Input material ::
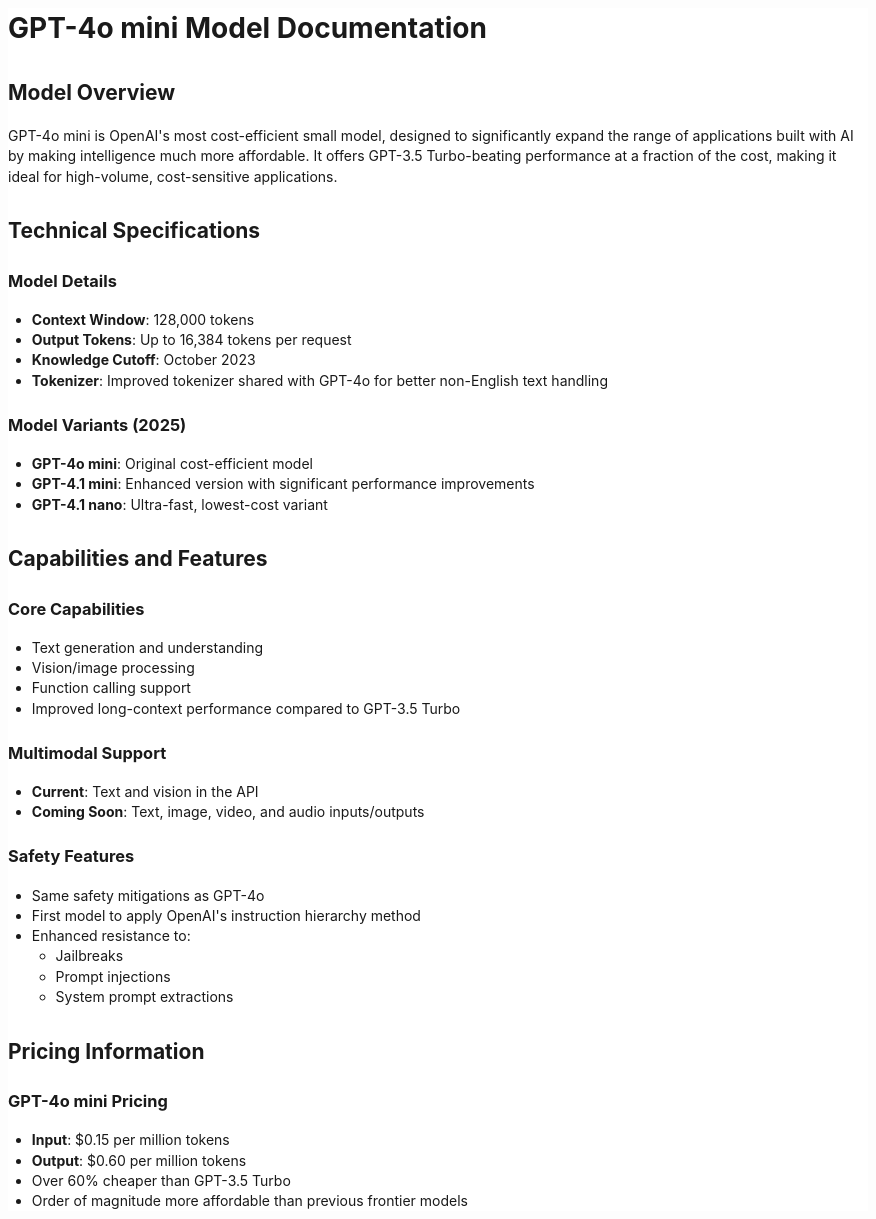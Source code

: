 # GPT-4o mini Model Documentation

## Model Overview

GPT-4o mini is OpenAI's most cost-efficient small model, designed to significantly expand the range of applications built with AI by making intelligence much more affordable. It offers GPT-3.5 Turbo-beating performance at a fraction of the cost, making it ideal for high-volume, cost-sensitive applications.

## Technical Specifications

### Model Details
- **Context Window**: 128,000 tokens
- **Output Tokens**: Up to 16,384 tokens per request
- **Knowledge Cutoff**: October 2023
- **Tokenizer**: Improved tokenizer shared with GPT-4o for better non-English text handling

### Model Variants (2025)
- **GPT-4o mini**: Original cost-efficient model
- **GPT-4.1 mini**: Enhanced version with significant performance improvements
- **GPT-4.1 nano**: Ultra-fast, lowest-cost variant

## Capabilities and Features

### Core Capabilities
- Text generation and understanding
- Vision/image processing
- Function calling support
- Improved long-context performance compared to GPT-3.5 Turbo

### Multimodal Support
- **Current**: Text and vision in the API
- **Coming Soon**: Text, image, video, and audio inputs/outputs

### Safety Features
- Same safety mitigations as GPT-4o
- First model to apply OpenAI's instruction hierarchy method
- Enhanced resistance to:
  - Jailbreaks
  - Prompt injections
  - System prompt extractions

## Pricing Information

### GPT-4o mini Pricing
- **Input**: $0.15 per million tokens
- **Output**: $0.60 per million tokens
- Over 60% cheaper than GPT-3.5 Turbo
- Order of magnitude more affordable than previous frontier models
==
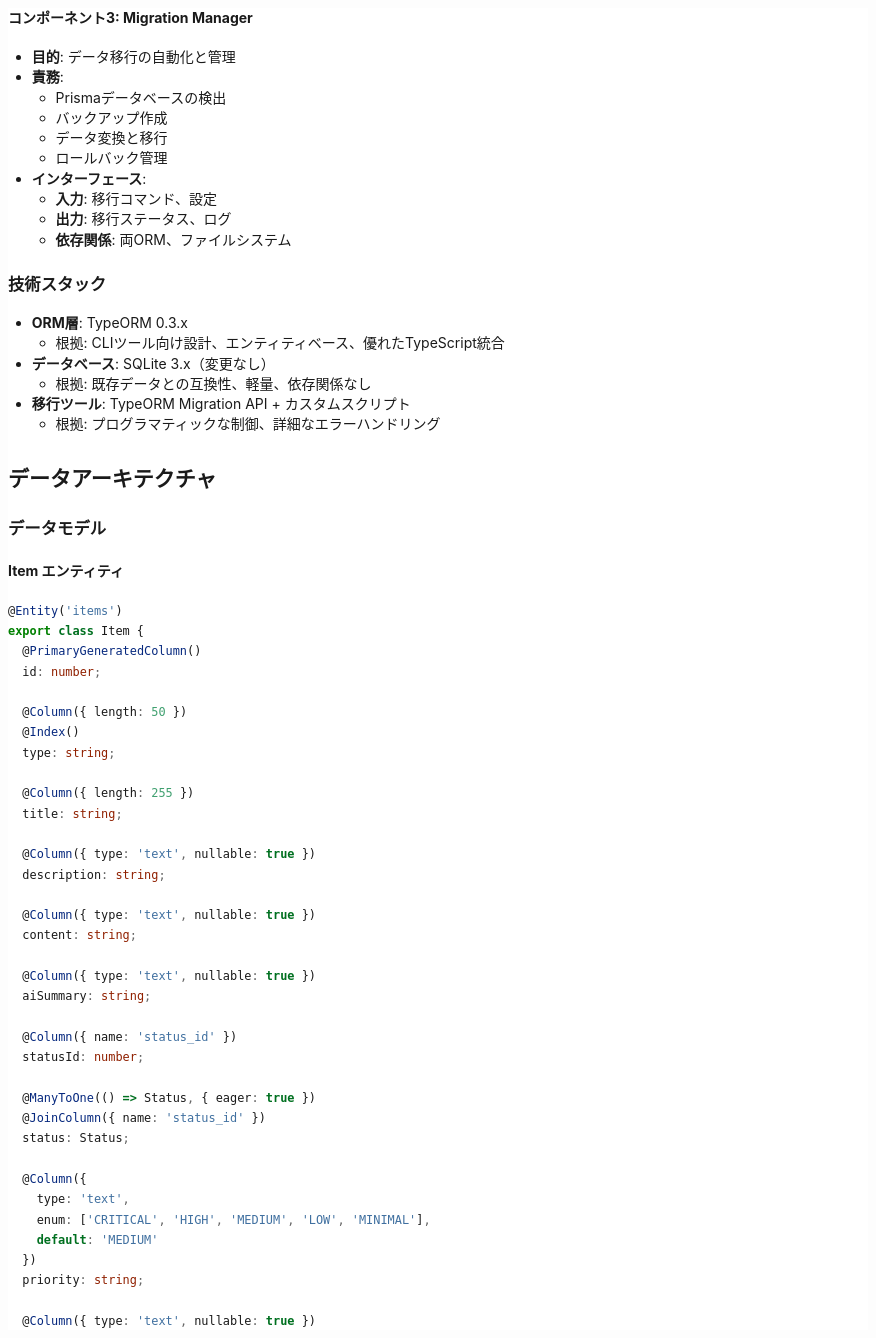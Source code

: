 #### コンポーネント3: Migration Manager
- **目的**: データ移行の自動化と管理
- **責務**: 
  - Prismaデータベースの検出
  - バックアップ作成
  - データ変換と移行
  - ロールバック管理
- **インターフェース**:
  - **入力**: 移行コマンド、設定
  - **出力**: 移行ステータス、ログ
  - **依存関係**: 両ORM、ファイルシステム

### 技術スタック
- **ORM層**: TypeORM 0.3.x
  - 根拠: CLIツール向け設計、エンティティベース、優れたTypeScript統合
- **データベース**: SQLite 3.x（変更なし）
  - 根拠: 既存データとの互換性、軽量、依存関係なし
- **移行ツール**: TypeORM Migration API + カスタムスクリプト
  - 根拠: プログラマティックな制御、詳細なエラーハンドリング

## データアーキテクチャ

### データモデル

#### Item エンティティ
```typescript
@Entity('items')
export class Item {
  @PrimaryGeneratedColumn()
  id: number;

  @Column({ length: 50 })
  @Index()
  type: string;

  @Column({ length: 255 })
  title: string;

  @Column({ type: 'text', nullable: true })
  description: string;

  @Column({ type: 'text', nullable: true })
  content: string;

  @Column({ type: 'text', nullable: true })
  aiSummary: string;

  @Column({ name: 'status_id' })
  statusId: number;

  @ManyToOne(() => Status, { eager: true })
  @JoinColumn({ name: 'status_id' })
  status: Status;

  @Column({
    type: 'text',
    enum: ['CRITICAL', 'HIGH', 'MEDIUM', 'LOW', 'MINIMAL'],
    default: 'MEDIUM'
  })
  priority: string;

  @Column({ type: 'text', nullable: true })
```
* * *
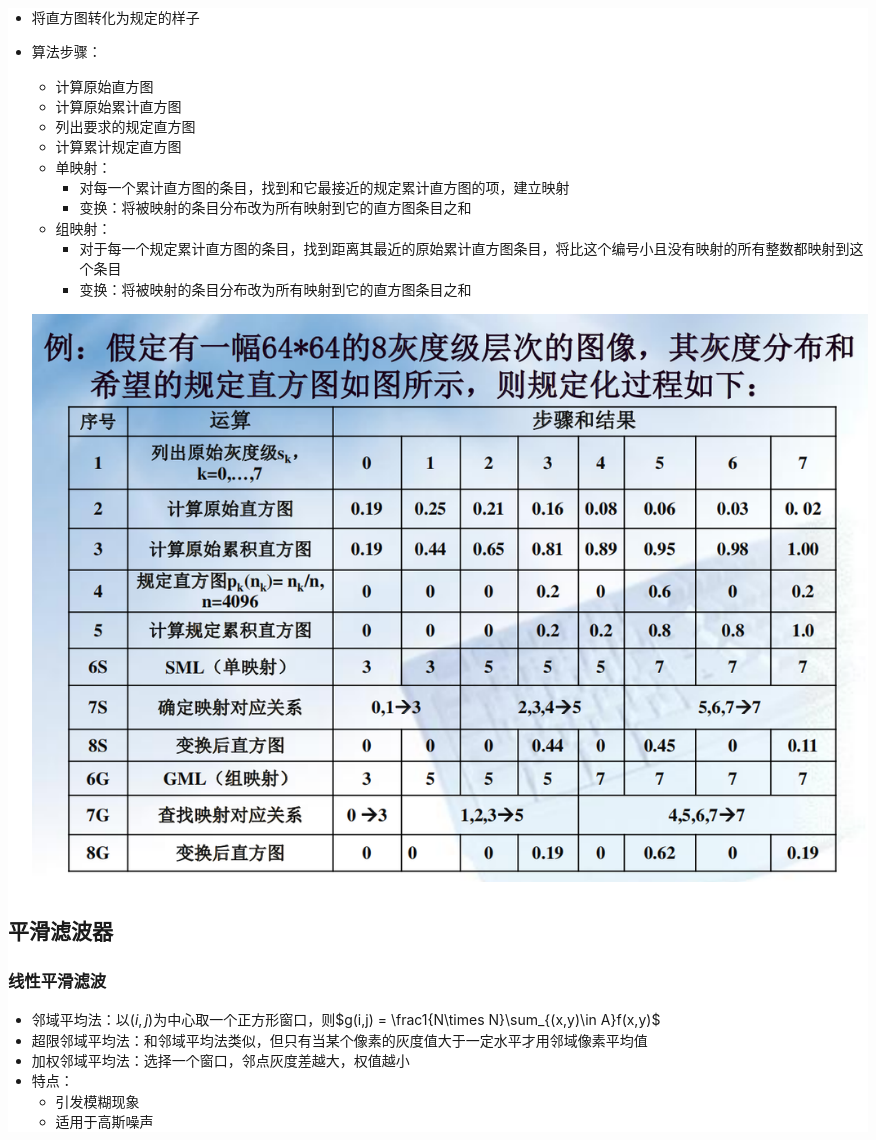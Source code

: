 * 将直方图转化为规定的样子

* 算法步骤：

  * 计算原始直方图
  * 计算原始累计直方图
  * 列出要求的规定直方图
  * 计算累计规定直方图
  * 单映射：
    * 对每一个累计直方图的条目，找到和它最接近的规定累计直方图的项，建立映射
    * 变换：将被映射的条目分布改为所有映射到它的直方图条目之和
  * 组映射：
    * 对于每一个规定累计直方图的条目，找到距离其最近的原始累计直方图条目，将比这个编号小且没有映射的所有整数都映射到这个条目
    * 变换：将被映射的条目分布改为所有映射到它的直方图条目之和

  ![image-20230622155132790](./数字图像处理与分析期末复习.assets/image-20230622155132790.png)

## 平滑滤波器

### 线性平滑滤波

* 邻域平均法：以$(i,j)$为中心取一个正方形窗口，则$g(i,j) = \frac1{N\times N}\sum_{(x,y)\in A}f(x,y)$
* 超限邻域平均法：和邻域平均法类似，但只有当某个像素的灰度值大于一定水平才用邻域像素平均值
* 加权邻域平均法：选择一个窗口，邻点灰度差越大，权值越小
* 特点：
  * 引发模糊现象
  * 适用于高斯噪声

Exercise objective :: What you return must be an exact retyping of the lines above starting at the line with "### Core Capabilities" and ending at the line with "- Same safety mitigations as GPT-4o", and nothing besides.

Answer area ::
### Core Capabilities
- Text generation and understanding
- Vision/image processing
- Function calling support
- Improved long-context performance compared to GPT-3.5 Turbo

### Multimodal Support
- **Current**: Text and vision in the API
- **Coming Soon**: Text, image, video, and audio inputs/outputs

### Safety Features
- Same safety mitigations as GPT-4o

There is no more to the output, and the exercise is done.